- Country: United States
- Language: English

Publication
- Published in: Pricksongs & Descants
- Publisher: E. P. Dutton
- Media type: Print (hardback)
- Publication date: 1969

= The Babysitter (short story) =

"The Babysitter" is a short story by Robert Coover first published in Coover's 1969 collection Pricksongs & Descants by E. P. Dutton.

The story is Coover's most anthologized work of fiction.

==Plot==
"The Babysitter" is told by a third-person reliable narrator and consists of 107 unnumbered vignettes.

A teenage babysitter arrives at Dolly and Harry Tucker's house to care for their three young children, Jimmy, Bitsy and an infant. The Tuckers depart to attend a party. Jack, the babysitter's boyfriend, arrives with Mark (Mark is the son of the couple throwing the party) and they play pinball. Mark suggests they take advantage of the babysitter; Jack is uneasy, but consents, with the rationalization he can rescue his girlfriend if things get out of hand. The babysitter simply wishes to bathe the children and put them to bed and watch TV. Harry Tucker, intoxicated, schemes to return to his house on a pretext and seduce the babysitter.

The story becomes a phantasmagoria of images involving cross-dressing and voyeurism when the babysitter takes bath. Mr. Tucker arrives home to find Jack in the tub with the girl, and ejects him from the house. Or perhaps Mark and Jack drown her in the tub. Or perhaps Dolly Tucker arrives and finds all four adults in the tub. Or the infant is drowned in the bathwater.
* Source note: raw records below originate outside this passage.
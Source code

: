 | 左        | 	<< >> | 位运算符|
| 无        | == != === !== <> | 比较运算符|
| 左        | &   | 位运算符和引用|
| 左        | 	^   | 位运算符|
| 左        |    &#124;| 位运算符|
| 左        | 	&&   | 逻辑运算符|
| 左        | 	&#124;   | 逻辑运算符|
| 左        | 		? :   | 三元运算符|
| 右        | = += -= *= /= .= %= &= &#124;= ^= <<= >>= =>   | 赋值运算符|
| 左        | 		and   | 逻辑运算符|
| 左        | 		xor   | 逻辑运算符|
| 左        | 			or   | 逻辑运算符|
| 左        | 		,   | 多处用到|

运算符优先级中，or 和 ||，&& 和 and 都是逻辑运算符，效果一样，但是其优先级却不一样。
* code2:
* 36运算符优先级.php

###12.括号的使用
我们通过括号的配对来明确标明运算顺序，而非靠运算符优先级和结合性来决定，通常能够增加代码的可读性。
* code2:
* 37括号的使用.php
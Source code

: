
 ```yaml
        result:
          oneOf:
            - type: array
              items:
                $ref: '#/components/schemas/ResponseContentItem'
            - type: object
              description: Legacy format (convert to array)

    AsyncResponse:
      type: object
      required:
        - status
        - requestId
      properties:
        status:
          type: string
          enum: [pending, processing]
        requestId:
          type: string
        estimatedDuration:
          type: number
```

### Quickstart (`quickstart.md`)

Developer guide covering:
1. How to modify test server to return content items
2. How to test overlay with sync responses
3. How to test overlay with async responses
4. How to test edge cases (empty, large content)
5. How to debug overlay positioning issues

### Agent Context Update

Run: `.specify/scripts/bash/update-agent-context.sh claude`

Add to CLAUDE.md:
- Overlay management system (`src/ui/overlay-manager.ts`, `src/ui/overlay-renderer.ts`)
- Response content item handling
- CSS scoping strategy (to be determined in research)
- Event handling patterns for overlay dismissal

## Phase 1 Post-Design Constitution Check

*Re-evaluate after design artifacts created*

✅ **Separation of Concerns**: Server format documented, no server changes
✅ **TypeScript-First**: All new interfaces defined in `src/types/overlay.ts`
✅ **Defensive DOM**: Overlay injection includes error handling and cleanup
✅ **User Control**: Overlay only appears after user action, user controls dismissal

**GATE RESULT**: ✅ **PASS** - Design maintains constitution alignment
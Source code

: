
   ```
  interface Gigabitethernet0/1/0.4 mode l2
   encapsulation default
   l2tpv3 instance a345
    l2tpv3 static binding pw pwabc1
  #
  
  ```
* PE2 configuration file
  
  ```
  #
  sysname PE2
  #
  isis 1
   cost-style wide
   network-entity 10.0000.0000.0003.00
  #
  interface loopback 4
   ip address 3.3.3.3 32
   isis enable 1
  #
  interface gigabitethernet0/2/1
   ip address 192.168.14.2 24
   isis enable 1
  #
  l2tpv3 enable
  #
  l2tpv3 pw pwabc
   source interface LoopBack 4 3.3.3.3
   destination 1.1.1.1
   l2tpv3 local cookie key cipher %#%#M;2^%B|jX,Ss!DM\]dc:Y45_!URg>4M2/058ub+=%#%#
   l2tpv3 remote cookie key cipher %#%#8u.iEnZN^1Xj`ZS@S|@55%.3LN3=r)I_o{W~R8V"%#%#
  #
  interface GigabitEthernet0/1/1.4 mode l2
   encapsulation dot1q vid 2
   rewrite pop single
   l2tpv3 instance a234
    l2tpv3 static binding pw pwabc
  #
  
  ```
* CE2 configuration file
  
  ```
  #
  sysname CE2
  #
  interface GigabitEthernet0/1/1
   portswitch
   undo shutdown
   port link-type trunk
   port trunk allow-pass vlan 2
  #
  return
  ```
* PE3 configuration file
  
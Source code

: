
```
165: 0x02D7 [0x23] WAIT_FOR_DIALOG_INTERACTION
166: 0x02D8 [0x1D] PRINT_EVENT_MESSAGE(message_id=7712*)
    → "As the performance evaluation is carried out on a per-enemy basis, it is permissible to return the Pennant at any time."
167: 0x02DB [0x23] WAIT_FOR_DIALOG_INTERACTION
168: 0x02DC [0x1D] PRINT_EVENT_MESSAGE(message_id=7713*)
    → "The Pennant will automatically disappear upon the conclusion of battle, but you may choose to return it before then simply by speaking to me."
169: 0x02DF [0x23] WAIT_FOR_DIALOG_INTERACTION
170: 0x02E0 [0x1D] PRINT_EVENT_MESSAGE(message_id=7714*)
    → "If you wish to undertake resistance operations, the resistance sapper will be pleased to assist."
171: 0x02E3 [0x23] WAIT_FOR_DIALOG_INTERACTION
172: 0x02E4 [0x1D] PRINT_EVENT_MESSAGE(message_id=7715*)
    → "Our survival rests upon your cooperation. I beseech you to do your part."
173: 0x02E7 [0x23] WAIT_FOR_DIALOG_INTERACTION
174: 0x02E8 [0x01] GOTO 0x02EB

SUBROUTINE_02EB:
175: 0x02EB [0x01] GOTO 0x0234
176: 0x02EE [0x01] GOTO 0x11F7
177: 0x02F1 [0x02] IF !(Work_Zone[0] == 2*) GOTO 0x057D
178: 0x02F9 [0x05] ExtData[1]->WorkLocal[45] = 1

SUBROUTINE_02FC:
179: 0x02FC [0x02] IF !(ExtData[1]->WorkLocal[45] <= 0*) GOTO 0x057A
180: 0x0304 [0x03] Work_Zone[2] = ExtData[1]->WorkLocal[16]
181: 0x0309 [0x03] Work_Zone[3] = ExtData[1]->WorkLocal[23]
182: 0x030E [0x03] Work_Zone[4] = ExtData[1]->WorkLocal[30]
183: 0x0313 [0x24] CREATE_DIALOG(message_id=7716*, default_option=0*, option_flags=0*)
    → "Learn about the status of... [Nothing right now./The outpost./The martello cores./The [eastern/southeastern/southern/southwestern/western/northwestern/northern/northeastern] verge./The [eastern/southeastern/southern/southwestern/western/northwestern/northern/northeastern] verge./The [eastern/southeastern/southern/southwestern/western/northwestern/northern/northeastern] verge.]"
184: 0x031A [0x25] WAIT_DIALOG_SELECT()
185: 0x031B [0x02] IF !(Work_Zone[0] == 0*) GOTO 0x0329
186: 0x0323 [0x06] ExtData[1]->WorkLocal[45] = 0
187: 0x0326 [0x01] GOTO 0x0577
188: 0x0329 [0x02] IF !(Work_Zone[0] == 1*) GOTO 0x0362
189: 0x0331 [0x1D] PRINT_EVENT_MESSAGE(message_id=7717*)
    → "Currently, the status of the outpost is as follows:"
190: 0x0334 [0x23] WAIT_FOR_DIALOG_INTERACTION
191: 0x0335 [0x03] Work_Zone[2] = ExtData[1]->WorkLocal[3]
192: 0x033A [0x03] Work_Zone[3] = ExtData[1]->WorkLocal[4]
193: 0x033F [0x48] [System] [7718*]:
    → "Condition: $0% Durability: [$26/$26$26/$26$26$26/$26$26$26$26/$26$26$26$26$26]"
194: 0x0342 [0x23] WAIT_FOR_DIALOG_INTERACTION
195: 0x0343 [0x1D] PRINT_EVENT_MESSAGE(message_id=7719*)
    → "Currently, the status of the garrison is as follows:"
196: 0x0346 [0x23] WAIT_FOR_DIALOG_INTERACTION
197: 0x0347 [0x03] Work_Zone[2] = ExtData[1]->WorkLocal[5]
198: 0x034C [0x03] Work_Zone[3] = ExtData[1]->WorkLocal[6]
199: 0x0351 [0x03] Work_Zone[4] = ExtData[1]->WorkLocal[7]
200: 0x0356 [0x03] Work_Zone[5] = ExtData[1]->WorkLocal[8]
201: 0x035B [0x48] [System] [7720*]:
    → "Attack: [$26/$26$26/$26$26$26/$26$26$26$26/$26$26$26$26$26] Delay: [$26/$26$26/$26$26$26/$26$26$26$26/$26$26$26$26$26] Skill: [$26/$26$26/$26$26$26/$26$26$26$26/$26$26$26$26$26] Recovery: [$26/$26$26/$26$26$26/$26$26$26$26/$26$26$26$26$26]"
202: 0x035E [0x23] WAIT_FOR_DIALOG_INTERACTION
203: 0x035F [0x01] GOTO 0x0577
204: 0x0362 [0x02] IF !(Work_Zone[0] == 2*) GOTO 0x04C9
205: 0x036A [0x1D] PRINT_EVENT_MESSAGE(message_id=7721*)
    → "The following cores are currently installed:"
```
Or a strange intruder enters the house and assaults the babysitter. Everything happens, or nothing happens in these 107 variations on real or imagined events.

The story presents two endings; one in which the suburban normality is preserved, and another in which the household becomes a crime scene of mayhem and homicide.

==Structure and theme==
Literary critic Thomas E. Kennedy cautions readers that "The Babysitter" - and other stories in Pricksongs and Descants - does not offer the "dramatic structure" and realistic coherence expected from the short fiction of Hemingway, Faulkner or Fitzgerald. Rather, "The Babysitter" operates on several levels suggesting "a multitude of reality's possibilities." Kennedy likens the narrative to continuously flipping the channels on a TV set.

Kunzru Hari at The Guardian remarks on Coover's "fantastical funhouse of narrative possibilities:"

The cantus firmus is conventional. The babysitter arrives to look after two children. The parents go out. She spends the evening in their house. The parents come home. Coover's innovation is to produce descant-like variations on the possibilities of this scenario, possibilities that open up a grand guignol underworld of sex and violence beneath this suburban surface.

== Sources ==
- Coover, Robert. 1971. Pricksongs & Descants. E. P. Dutton, New York.
- Garner, Dwight. 2018. Experiments Succeed — and Fail — Spectacularly in Robert Coover's Lab. Review of "Going for a Beer." New York Times, February 12, 2018. https://www.nytimes.com/2018/02/12/books/review-going-for-beer-robert-coover.html Accessed November 1, 2025.
- Kennedy, Thomas E.. 1992. Robert Coover: A Study of the Short Fiction. Twaynes publishers, New York. Gordon Weaver, General Editor
- Kunzru, Hari. 2011. Robert Coover: a life writing. The Guardian, June 27, 2011.https://www.theguardian.com/culture/2011/jun/27/robert-coover-life-in-writing Accessed November 1, 2025.
- Temple, Emily. 2019. "On the Destabilizing Brilliance of Robert Coover's 'The Babysitter' Or, How to Accept the Pain of Not Knowing" Literary Hub, February 4, 2019. https://lithub.com/on-the-destabilizing-brilliance-of-robert-coovers-the-babysitter/ Accessed 05 December, 2025.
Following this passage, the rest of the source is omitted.